The sky reminded me of you today.
The sun set in lilac with a teasing tinge of pink—
just the way you used to love it.

On other days, the sky is yellow and murky,
reeking of sulphur and carbon;
I feel suffocated in grandma’s old penthouse
(I sold off our homes the day after your funeral; 
they had too much of my mother and you 
in our footprints on the marble floors
and coffee mugs containing our midnight musings).
Twenty years ago, it used still used to smell like her—
the turmeric paste she used to put on her visage every Sunday,
and the pumpkin plants she used to cultivate in the backyard.

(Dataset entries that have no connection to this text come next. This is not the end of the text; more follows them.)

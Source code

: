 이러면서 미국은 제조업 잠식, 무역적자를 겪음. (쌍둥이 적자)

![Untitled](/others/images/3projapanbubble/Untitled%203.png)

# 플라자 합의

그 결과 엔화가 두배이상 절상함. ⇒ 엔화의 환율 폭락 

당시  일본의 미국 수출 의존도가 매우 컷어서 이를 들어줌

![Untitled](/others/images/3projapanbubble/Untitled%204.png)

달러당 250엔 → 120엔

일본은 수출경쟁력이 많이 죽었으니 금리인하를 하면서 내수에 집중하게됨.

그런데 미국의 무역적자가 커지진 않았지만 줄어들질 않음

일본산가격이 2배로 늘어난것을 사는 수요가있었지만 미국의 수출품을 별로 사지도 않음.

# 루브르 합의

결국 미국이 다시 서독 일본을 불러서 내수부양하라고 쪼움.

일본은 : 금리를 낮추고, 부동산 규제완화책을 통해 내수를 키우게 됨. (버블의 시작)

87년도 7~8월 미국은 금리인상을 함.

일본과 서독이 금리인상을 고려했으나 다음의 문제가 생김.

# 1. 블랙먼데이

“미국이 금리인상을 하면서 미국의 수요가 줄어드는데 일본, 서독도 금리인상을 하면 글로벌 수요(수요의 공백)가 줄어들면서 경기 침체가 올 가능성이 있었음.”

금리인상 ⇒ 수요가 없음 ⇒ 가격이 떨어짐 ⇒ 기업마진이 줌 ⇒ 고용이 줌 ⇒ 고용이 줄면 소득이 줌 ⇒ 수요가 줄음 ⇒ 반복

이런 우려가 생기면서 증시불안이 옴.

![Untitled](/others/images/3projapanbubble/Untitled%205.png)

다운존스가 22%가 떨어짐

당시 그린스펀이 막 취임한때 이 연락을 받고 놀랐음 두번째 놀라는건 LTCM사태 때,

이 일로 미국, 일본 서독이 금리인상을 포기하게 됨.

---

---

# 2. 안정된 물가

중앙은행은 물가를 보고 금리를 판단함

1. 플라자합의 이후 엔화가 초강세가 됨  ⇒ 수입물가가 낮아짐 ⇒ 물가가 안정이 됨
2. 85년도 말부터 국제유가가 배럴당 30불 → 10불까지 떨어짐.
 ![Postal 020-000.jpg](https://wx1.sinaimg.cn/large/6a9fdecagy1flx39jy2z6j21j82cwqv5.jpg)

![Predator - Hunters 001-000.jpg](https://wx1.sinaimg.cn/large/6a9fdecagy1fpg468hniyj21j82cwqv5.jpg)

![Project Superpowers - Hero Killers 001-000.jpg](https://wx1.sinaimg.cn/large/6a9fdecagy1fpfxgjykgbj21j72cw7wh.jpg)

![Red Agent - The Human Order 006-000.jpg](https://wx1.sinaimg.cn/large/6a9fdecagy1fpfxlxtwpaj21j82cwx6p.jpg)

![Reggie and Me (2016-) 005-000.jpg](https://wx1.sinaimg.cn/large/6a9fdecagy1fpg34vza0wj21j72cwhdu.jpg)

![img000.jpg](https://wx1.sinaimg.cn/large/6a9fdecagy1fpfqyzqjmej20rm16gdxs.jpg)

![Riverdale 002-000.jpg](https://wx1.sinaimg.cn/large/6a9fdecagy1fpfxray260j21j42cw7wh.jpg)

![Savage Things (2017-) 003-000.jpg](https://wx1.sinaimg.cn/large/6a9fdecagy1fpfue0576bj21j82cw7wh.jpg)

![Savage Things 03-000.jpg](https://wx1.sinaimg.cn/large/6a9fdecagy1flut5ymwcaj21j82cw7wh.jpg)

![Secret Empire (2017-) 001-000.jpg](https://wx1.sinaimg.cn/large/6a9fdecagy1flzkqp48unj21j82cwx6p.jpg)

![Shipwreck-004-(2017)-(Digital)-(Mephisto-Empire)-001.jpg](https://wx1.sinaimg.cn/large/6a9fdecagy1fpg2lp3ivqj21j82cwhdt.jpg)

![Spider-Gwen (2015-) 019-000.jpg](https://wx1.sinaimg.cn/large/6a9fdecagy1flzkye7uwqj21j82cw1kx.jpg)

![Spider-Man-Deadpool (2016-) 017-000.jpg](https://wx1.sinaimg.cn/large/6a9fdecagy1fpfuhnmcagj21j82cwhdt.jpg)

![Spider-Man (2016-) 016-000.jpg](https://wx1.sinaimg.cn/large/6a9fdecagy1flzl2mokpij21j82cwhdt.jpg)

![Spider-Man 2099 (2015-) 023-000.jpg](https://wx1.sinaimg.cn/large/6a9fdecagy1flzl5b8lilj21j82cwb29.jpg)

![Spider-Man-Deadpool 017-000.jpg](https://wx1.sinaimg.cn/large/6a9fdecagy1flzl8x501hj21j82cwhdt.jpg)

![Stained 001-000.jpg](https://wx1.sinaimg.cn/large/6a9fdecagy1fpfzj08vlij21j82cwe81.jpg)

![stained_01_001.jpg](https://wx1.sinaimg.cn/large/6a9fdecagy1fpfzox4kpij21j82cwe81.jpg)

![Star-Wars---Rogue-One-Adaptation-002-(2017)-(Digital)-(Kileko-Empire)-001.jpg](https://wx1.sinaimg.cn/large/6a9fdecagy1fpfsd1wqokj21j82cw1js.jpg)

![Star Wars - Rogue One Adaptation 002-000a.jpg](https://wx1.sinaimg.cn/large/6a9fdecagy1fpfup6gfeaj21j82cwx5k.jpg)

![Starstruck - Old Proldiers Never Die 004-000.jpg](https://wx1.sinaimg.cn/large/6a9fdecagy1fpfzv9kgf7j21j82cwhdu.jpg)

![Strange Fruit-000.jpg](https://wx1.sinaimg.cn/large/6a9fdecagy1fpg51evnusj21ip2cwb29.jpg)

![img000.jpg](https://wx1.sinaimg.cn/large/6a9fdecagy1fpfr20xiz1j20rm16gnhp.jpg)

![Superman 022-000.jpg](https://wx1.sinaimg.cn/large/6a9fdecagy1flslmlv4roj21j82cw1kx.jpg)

That yard is desolate now:
the trees are bones of wood that split the firmament into asymmetric parts—
I look for you in them;
sometimes I think you twinkle between the oak branch and magnolia branch—
you used to love playing in their treehouses
other times, I think you are amalgamated with the soils,
holding onto the roots of these towering creatures.
Will you hold onto them?
I fear they will collapse in a year or two,
taking away with them the memories of my childhood.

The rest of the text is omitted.